My very simple answer to that question is that they can’t. The larger church has more staff, more money, better facilities, and more teenagers. Actually I wonder why the small church would even ask the question. The answer should be obvious. They can’t compete.

But church isn’t about competing. It is about impacting people for God. It is about turning those people whom God has entrusted to your care into passionate followers of Jesus Christ. You can do that whether you have three young people or a thousand. It isn’t about the numbers.. It is all about the impact you have on the ones who are there.

 

The importance of mentoring

One of the more surprising statements made by the Renegotiating Faith study was that for every young person, ideally there should be five mentors.  Obviously the person who suggested this wasn’t thinking about five different formal mentoring programs. The young person would have no time for anything else in her life.

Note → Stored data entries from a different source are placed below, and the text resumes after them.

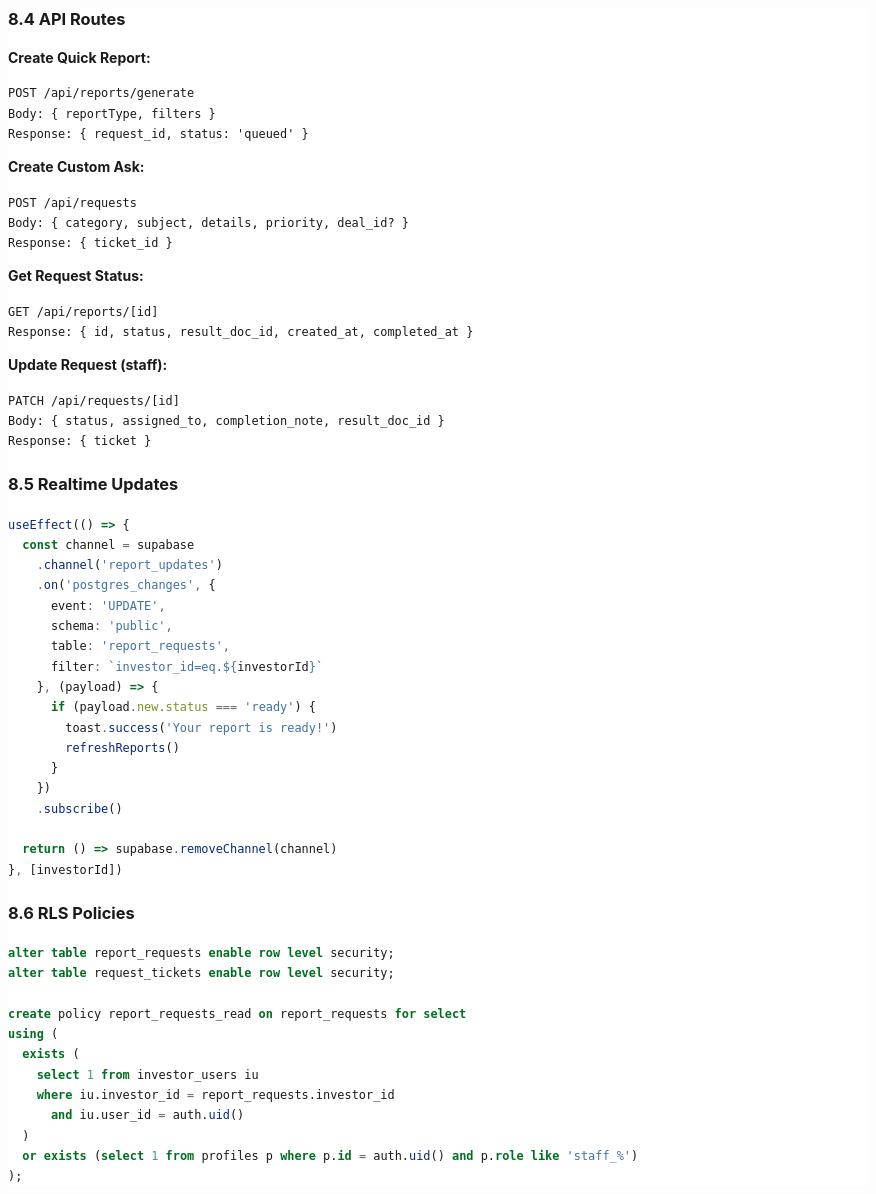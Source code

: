 ### 8.4 API Routes

**Create Quick Report:**
```
POST /api/reports/generate
Body: { reportType, filters }
Response: { request_id, status: 'queued' }
```

**Create Custom Ask:**
```
POST /api/requests
Body: { category, subject, details, priority, deal_id? }
Response: { ticket_id }
```

**Get Request Status:**
```
GET /api/reports/[id]
Response: { id, status, result_doc_id, created_at, completed_at }
```

**Update Request (staff):**
```
PATCH /api/requests/[id]
Body: { status, assigned_to, completion_note, result_doc_id }
Response: { ticket }
```

### 8.5 Realtime Updates

```typescript
useEffect(() => {
  const channel = supabase
    .channel('report_updates')
    .on('postgres_changes', {
      event: 'UPDATE',
      schema: 'public',
      table: 'report_requests',
      filter: `investor_id=eq.${investorId}`
    }, (payload) => {
      if (payload.new.status === 'ready') {
        toast.success('Your report is ready!')
        refreshReports()
      }
    })
    .subscribe()

  return () => supabase.removeChannel(channel)
}, [investorId])
```

### 8.6 RLS Policies

```sql
alter table report_requests enable row level security;
alter table request_tickets enable row level security;

create policy report_requests_read on report_requests for select
using (
  exists (
    select 1 from investor_users iu
    where iu.investor_id = report_requests.investor_id
      and iu.user_id = auth.uid()
  )
  or exists (select 1 from profiles p where p.id = auth.uid() and p.role like 'staff_%')
);
```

There should, however, be five people who take an interest in that young person’s spiritual, emotional and relational life. There should be encouragement, support and love coming from five different sources. There should be five different adults praying for that young person. The young person should know beyond a shadow of a doubt that she is loved and cared for by the adults in her church.

There may be a place in our churches for formal mentoring. I would love to  see spiritually mature adults who would pour their lives into one teenager but that should never replace informal mentoring. Young people need to know that the small church that they attend is there for them in a way that larger churches probably can’t be.

 

What can you do to impact your young people

As I have already said, you can’t compete programmatically with the large church down the road so don’t even try. Don’t even try!!!

You can, however, make a huge impact relationally if you just invest time into your teens.

One of the best youth programs that I have encountered in a church consisted of six teenagers sitting around a supper table with a couple who invited them once a week for a meal and a discussion centered around what was happening in their lives. It probably failed the program test but it passed the relationship test with flying colours. Ultimately that is what really matters.